„Jauch-Gottschalk-Schöneberger-Show“ (RTL): Ein Fernsehabend ohne jegliche Höhepunkte

Günther Jauch, Thomas Gottschalk und Barbara Schöneberger dürfen sich zur besten Sendezeit bei RTL austoben. Das gelingt aber nicht so recht.
Frankfurt - Weshalb zieht es auch im neuen Jahr 2022 die Menschen zur Primetime am Samstagabend vor die TV-Schirme? Steigende Corona-Infektionszahlen, Sperrstunden und Kontaktbeschränkungen könnten eine Erklärung sein.

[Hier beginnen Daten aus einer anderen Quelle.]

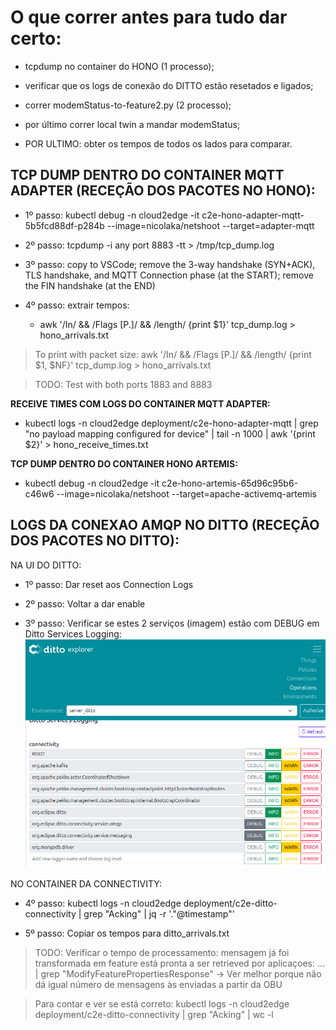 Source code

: # O que correr antes para tudo dar certo:
- tcpdump no container do HONO (1 processo);
- verificar que os logs de conexão do DITTO estão resetados e ligados;
- correr modemStatus-to-feature2.py (2 processo);
- por último correr local twin a mandar modemStatus;

- POR ULTIMO: obter os tempos de todos os lados para comparar.

## TCP DUMP DENTRO DO CONTAINER MQTT ADAPTER (RECEÇÃO DOS PACOTES NO HONO):

- 1º passo: kubectl debug -n cloud2edge -it c2e-hono-adapter-mqtt-5b5fcd88df-p284b   --image=nicolaka/netshoot --target=adapter-mqtt
                                        <mqtt-adapter-pod>

- 2º passo: tcpdump -i any port 8883 -tt > /tmp/tcp_dump.log

- 3º passo: copy to VSCode; remove the 3-way handshake (SYN+ACK), TLS handshake, and MQTT Connection phase (at the START); remove the FIN handshake (at the END)

- 4º passo: extrair tempos: 
  - awk '/In/ && /Flags \[P\.\]/ && /length/ {print $1}' tcp_dump.log > hono_arrivals.txt

> To print with packet size:
> awk '/In/ && /Flags \[P\.\]/ && /length/ {print $1, $NF}' tcp_dump.log > hono_arrivals.txt

> TODO: Test with both ports 1883 and 8883


**RECEIVE TIMES COM LOGS DO CONTAINER MQTT ADAPTER:**

- kubectl logs -n cloud2edge deployment/c2e-hono-adapter-mqtt   | grep "no payload mapping configured for device"   | tail -n 1000   | awk '{print $2}' > hono_receive_times.txt

**TCP DUMP DENTRO DO CONTAINER HONO ARTEMIS:**

- kubectl debug -n cloud2edge -it c2e-hono-artemis-65d96c95b6-c46w6   --image=nicolaka/netshoot --target=apache-activemq-artemis


## LOGS DA CONEXAO AMQP NO DITTO (RECEÇÃO DOS PACOTES NO DITTO):

NA UI DO DITTO:
- 1º passo: Dar reset aos Connection Logs

- 2º passo: Voltar a dar enable

- 3º passo: Verificar se estes 2 serviços (imagem) estão com DEBUG em Ditto Services Logging: 
![alt text](image.png)

NO CONTAINER DA CONNECTIVITY:
- 4º passo: kubectl logs -n cloud2edge deployment/c2e-ditto-connectivity | grep "Acking" | jq -r '."@timestamp"'

- 5º passo: Copiar os tempos para ditto_arrivals.txt

> TODO: Verificar o tempo de processamento: mensagem já foi transformada em feature está pronta a ser retrieved por aplicaçoes: ... | grep "ModifyFeaturePropertiesResponse" -> Ver melhor porque não dá igual número de mensagens às enviadas a partir da OBU

> Para contar e ver se está correto: kubectl logs -n cloud2edge deployment/c2e-ditto-connectivity | grep "Acking" | wc -l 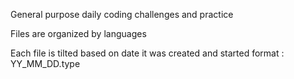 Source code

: General purpose daily coding challenges and practice

Files are organized by languages

Each file is tilted based on date it was created and started format :
YY_MM_DD.type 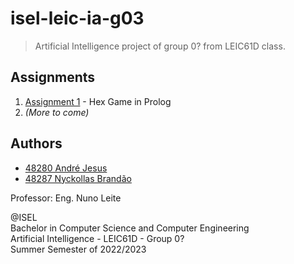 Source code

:# isel-leic-ia-g03

> Artificial Intelligence project of group 0? from LEIC61D class.

## Assignments

1. [Assignment 1](assignment1/README.md) - Hex Game in Prolog
2. *(More to come)*

## Authors

- [48280 André Jesus](https://github.com/andre-j3sus)
- [48287 Nyckollas Brandão](https://github.com/Nyckoka)

Professor: Eng. Nuno Leite

@ISEL<br>
Bachelor in Computer Science and Computer Engineering<br>
Artificial Intelligence - LEIC61D - Group 0?<br>
Summer Semester of 2022/2023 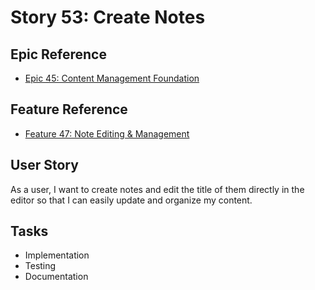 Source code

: # Story 53: Create Notes

## Epic Reference

- [Epic 45: Content Management Foundation](../../1-epics/2-to-refine/45-epic-content_management_foundation.md)

## Feature Reference

- [Feature 47: Note Editing & Management](../../2-features/1-ready/47-feature-note_editing_and_management.md)

## User Story

As a user, I want to create notes and edit the title of them directly in the editor so that I can easily update and
organize my content.

## Tasks

- Implementation
- Testing
- Documentation 
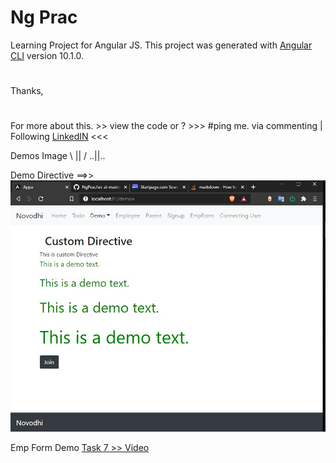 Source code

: # Ng Prac

Learning Project for Angular JS.
This project was generated with [Angular CLI](https://github.com/angular/angular-cli) version 10.1.0.

#

Thanks,

#

For more about this. >> view the code or ? >>> #ping me. via commenting | Following [LinkedIN](https://linkedin.com/in/sanjeeviic) <<<

Demos Image
\ || /
..||..

Demo Directive ==>>
![Demo Directive](https://github.com/chauhaniic/NgPrac/blob/master/src/app/demoapp/todo_a.jpg?raw=true)

Emp Form Demo
[Task 7 >> Video](https://github.com/chauhaniic/NgPrac/blob/master/src/app/emp-form/t7c.mp4?raw=true)
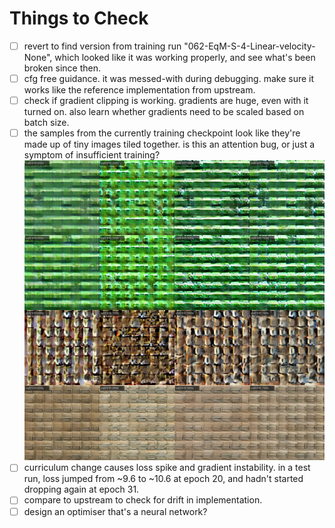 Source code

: # Things to Check

- [ ] revert to find version from training run "062-EqM-S-4-Linear-velocity-None", which looked like it was working properly, and see what's been broken since then.
- [ ] cfg free guidance. it was messed-with during debugging. make sure it works like the reference implementation from upstream.
- [ ] check if gradient clipping is working. gradients are huge, even with it turned on. also learn whether gradients need to be scaled based on batch size.
- [ ] the samples from the currently training checkpoint look like they're made up of tiny images tiled together. is this an attention bug, or just a symptom of insufficient training?
    ![Sample from epoch 30](training_samples/116-14800-media_images_samples_14726_64d685c198ed21a554b5.png)
- [ ] curriculum change causes loss spike and gradient instability. in a test run, loss jumped from ~9.6 to ~10.6 at epoch 20, and hadn't started dropping again at epoch 31.
- [ ] compare to upstream to check for drift in implementation.
- [ ] design an optimiser that's a neural network?
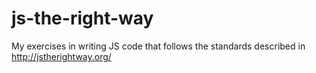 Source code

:# js-the-right-way
My exercises in writing JS code that follows the standards described in http://jstherightway.org/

Die RTL-Show „Denn Sie wissen nicht, was passiert“, die mit den Moderationsurgesteinen Günther Jauch, Thomas Gottschalk und Barbara Schöneberger aufwartet, ist mit Sicherheit kein Grund, sich den Abend auf der heimischen Couch um die Ohren zu schlagen.

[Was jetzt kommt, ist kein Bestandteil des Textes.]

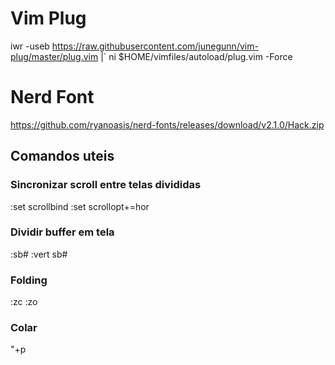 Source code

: 
# Vim Plug

iwr -useb https://raw.githubusercontent.com/junegunn/vim-plug/master/plug.vim |`
    ni $HOME/vimfiles/autoload/plug.vim -Force

# Nerd Font
https://github.com/ryanoasis/nerd-fonts/releases/download/v2.1.0/Hack.zip

## Comandos uteis

### Sincronizar scroll entre telas divididas
:set scrollbind
:set scrollopt+=hor

### Dividir buffer em tela
:sb#
:vert sb#

### Folding
:zc
:zo

### Colar 
"+p
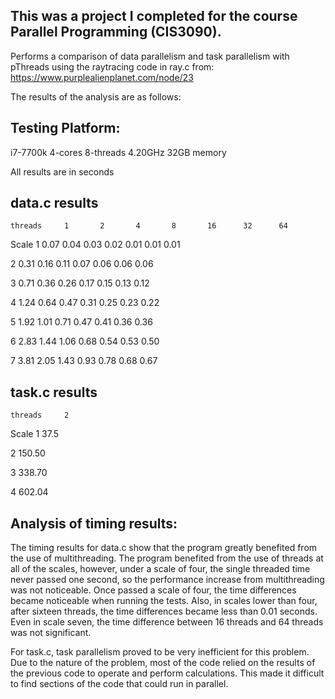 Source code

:## This was a project I completed for the course Parallel Programming (CIS3090). 

Performs a comparison of data parallelism and task parallelism with pThreads using the raytracing code in ray.c from:
https://www.purplealienplanet.com/node/23

The results of the analysis are as follows:

## Testing Platform:
i7-7700k 4-cores 8-threads 4.20GHz 
32GB memory

All results are in seconds


## data.c results
    threads     1       2       4       8       16      32      64   
Scale
  1            0.07    0.04    0.03    0.02    0.01    0.01    0.01

  2            0.31    0.16    0.11    0.07    0.06    0.06    0.06

  3            0.71    0.36    0.26    0.17    0.15    0.13    0.12

  4            1.24    0.64    0.47    0.31    0.25    0.23    0.22

  5            1.92    1.01    0.71    0.47    0.41    0.36    0.36

  6            2.83    1.44    1.06    0.68    0.54    0.53    0.50

  7            3.81    2.05    1.43    0.93    0.78    0.68    0.67




## task.c results
    threads     2
Scale
  1           37.5

  2          150.50

  3          338.70

  4          602.04



## Analysis of timing results:
The timing results for data.c show that the program greatly benefited from the use of multithreading. 
The program benefited from the use of threads at all of the scales, however, under a scale of four, the 
single threaded time never passed one second, so the performance increase from multithreading was not 
noticeable. Once passed a scale of four, the time differences became noticeable when running the tests. 
Also, in scales lower than four, after sixteen threads, the time differences became less than 0.01 seconds. 
Even in scale seven, the time difference between 16 threads and 64 threads was not significant.

For task.c, task parallelism proved to be very inefficient for this problem. Due to the nature of the 
problem, most of the code relied on the results of the previous code to operate and perform calculations. 
This made it difficult to find sections of the code that could run in parallel.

Das Prinzip der Show ist schnell erklärt: Eine Person aus dem Moderations-Dreigestirn wird in der Live-Show zum Moderator ernannt, gestern Thomas Gottschalk, während Jauch und Schöneberger als Gastgeber-Team fungieren und in zehn Spielen gegen ein Gäste-Duo antreten, das mit Wigald Boning und Michael Mittermeier erfreulich angenehm gewählt wurde.
„Jauch-Gottschalk-Schöneberger-Show“ (RTL): Messlatte niedrig gelegt
Bereits nach 60 Sekunden haben die drei Gastgeber:innen die Messlatte für den Abend niedrig gelegt – und werden diese auch gar nicht erst versuchen, diese höher zu hängen: Während Barbara Schöneberger mit weit aufgerissenen Augen einen Après-Ski-Schlager in den ersten Kameraschwenk des Abends grölt und Günther Jauch sich im Kunstschneeregen von Köln-Hürth zu einem Kokser-Witzchen hinreißen lässt, lässt Thomas Gottschalk mit einem Pipi-Kacka-Witz über gelben Schnee erst gar keine Zweifel am Niveau des Abends aufkommen. Die Optik der RTL-Show nimmt den Ball nahtlos auf: Lieblos arrangierte Hütten- und Winter-Dekoration im Studio lässt die Phantasie erst gar nicht aufleben, dass Jauch, Gottschalk und Schöneberger sich mit ihren Gästen nicht vielleicht doch in winterlichen Gefilden anstatt im Studio im Rhein-Erft-Kreis befinden könnten.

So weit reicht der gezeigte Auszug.